The official repo for "Vision-R1: Incentivizing Reasoning Capability in Multimodal Large Language Models".
🤗 Hugging Face | 📑 Paper
The datasets and code will be released, stay tuned!
Left panel: Our Vision-R1 Pipeline. We first use the existing MLLM and DeepSeek-R1 to obtain a high-quantity Multimodal CoT dataset, which is used as the cold-start initialization data for the base MLLM to obtain the post-cold-start Vision-R1-CI, and then we perform the RL training on Vision-R1-CI to obtain the reasoning MLLM, Vision-R1.
Right panel: We observe that directly applying RL to MLLMs fails to effectively incentivize strong reasoning capability (see (C) and (D)).

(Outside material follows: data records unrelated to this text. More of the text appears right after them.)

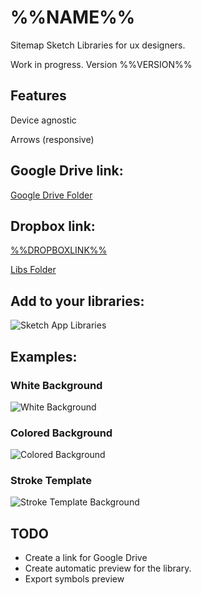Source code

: # %%NAME%%

Sitemap Sketch Libraries for ux designers.

Work in progress. Version %%VERSION%%

## Features

Device agnostic

Arrows (responsive)

## Google Drive link:

[Google Drive Folder](https://drive.google.com/drive/folders/0B-VAFp96WBFgc1R5OHM4VV8xSG8?usp=sharing)

## Dropbox link:

[%%DROPBOXLINK%%](%%DROPBOXLINK%%)

[Libs Folder](https://www.dropbox.com/sh/wxtkm4dfyl5dmwa/AAADfPXxCWib8pJdLwdigeuZa?dl=0)

## Add to your libraries:

![Sketch App Libraries](./assets/libraries-sketchapp.png)

## Examples:

### White Background

![White Background](./assets/ux-white-background.png)

### Colored Background

![Colored Background](./assets/ux-fill-color-background.png)

### Stroke Template

![Stroke Template Background](./assets/ux-stroke-color-background.png)

## TODO

- Create a link for Google Drive
- Create automatic preview for the library.
- Export symbols preview
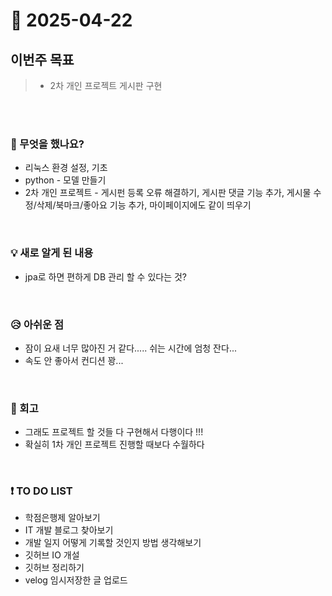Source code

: # 📅 2025-04-22

## 이번주 목표
>- 2차 개인 프로젝트 게시판 구현

<br><br>

### 👀 무엇을 했나요?
- 리눅스 환경 설정, 기초
- python - 모델 만들기
- 2차 개인 프로젝트 - 게시펀 등록 오류 해결하기, 게시판 댓글 기능 추가, 게시물 수정/삭제/북마크/좋아요 기능 추가, 마이페이지에도 같이 띄우기

<br>

### 💡 새로 알게 된 내용
- jpa로 하면 편하게 DB 관리 할 수 있다는 것?
<br>

### 😥 아쉬운 점
- 잠이 요새 너무 많아진 거 같다..... 쉬는 시간에 엄청 잔다...
- 속도 안 좋아서 컨디션 꽝...
<br>

### 💬 회고
- 그래도 프로젝트 할 것들 다 구현해서 다행이다 !!!
- 확실히 1차 개인 프로젝트 진행할 때보다 수월하다

<br>

### ❗ TO DO LIST
- 학점은행제 알아보기
- IT 개발 블로그 찾아보기
- 개발 일지 어떻게 기록할 것인지 방법 생각해보기
- 깃허브 IO 개설
- 깃허브 정리하기
- velog 임시저장한 글 업로드

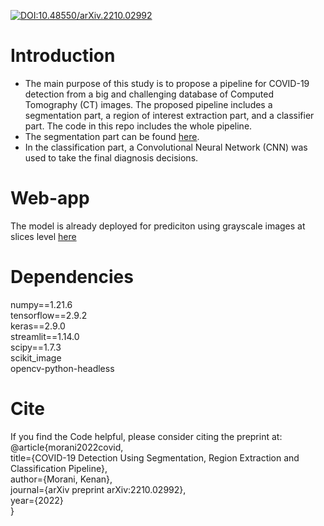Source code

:[![DOI:10.48550/arXiv.2210.02992](http://img.shields.io/badge/DOI-10.1101/2021.01.08.425840-B31B1B.svg)](https://doi.org/10.48550/arXiv.2210.02992)

# Introduction
* The main purpose of this study is to propose a pipeline for COVID-19 detection from a big and challenging database of Computed Tomography (CT) images. The proposed pipeline includes a segmentation part, a region of interest extraction part, and a classifier part. The code in this repo includes the whole pipeline.
* The segmentation part can be found [here](https://github.com/IDU-CVLab/Images_Preprocessing_2nd). 
* In the classification part, a Convolutional Neural Network (CNN) was used to take the final diagnosis decisions.

# Web-app
The model is already deployed for prediciton using grayscale images at slices level [here](https://kenanmorani-covid-19deployment-pipeline-app-82q4v6.streamlit.app/) 

# Dependencies
numpy==1.21.6 </br>
tensorflow==2.9.2 </br>
keras==2.9.0 </br>
streamlit==1.14.0 </br>
scipy==1.7.3 </br>
scikit_image </br>
opencv-python-headless </br>


# Cite
If you find the Code helpful, please consider citing the preprint at: </br>
@article{morani2022covid,   </br>
  title={COVID-19 Detection Using Segmentation, Region Extraction and Classification Pipeline},     </br>
  author={Morani, Kenan},    </br>
  journal={arXiv preprint arXiv:2210.02992},      </br>
  year={2022}     </br>
}

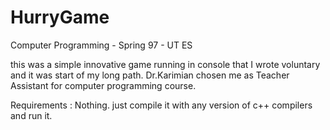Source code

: # HurryGame
Computer Programming - Spring 97 - UT ES

this was a simple innovative game running in console that I wrote voluntary and it was start of my long path. Dr.Karimian chosen me as Teacher Assistant for computer programming course.

Requirements : Nothing. just compile it with any version of c++ compilers and run it.
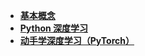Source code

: - [**基本概念**](deep_learning/basic_concepts/readme.md)
- [**Python 深度学习**](deep_learning/python_deep_learning/readme.md)
- [**动手学深度学习（PyTorch）**](deep_learning/dive_into_deep_learning/readme.md)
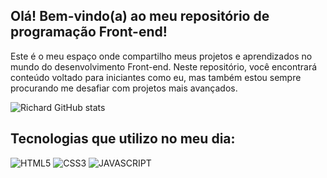 ## Olá! Bem-vindo(a) ao meu repositório de programação Front-end!

Este é o meu espaço onde compartilho meus projetos e aprendizados no mundo do desenvolvimento Front-end.
Neste repositório, você encontrará conteúdo voltado para iniciantes como eu, mas também estou sempre procurando me desafiar com projetos mais avançados.

![Richard GitHub stats](https://github-readme-stats.vercel.app/api?username=RichardVLps&show_icons=true&theme=radical)

## Tecnologias que utilizo no meu dia:
<div style="display:inline-block">
    <img src="https://img.shields.io/badge/HTML5-E34F26?style=for-the-badge&logo=html5&logoColor=white" alt="HTML5">
    <img src="https://img.shields.io/badge/CSS3-1572B6?style=for-the-badge&logo=css3&logoColor=white" alt="CSS3">
    <img src="https://img.shields.io/badge/JavaScript-F7DF1E?style=for-the-badge&logo=javascript&logoColor=black" alt="JAVASCRIPT">
</div>
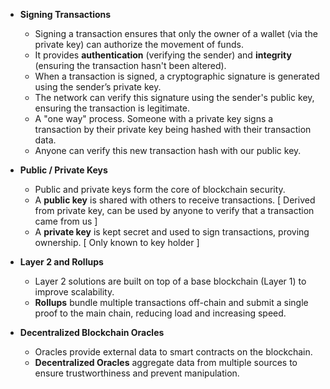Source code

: - **Signing Transactions**
  - Signing a transaction ensures that only the owner of a wallet (via the private key) can authorize the movement of funds.
  - It provides **authentication** (verifying the sender) and **integrity** (ensuring the transaction hasn't been altered).
  - When a transaction is signed, a cryptographic signature is generated using the sender’s private key.
  - The network can verify this signature using the sender's public key, ensuring the transaction is legitimate.
  - A "one way" process. Someone with a private key signs a transaction by their private key being hashed with their transaction data.
  - Anyone can verify this new transaction hash with our public key.

- **Public / Private Keys**
  - Public and private keys form the core of blockchain security.
  - A **public key** is shared with others to receive transactions. [ Derived from private key, can be used by anyone to verify that a transaction came from us ]
  - A **private key** is kept secret and used to sign transactions, proving ownership. [ Only known to key holder ]

- **Layer 2 and Rollups**
  - Layer 2 solutions are built on top of a base blockchain (Layer 1) to improve scalability.
  - **Rollups** bundle multiple transactions off-chain and submit a single proof to the main chain, reducing load and increasing speed.

- **Decentralized Blockchain Oracles**
  - Oracles provide external data to smart contracts on the blockchain.
  - **Decentralized Oracles** aggregate data from multiple sources to ensure trustworthiness and prevent manipulation.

Vision-R1-Zero, trained via RL without prior initialization, struggles to generalize from limited data (see (E), (F), notably, Vision-R1-Zero was applied in format reward function). Vision-R1-CI faces the Overthinking Optimization Problem, favoring shorter CoT reasoning, where correct reasoning processes mostly focus on the shorter CoT reasoning sequences (see (A)). During subsequent RL training, we observe a lengthening of reasoning steps but a decline in performance (see (D) and (E)), making optimization particularly challenging. For Vision-R1, it initially shortens CoT to refine the right thought process under RL training. PTST enables Vision-R1 to progressively acquire a more complex reasoning process (see (C), (D), and (E)) to improve the performance, such that our Vision-R1 with 7B parameters achieves comparable performance to the strongest MLLMs with 70B+ parameters (see (B)). Note that Vision-R1 used various colored lines to indicate the different stages in PTST.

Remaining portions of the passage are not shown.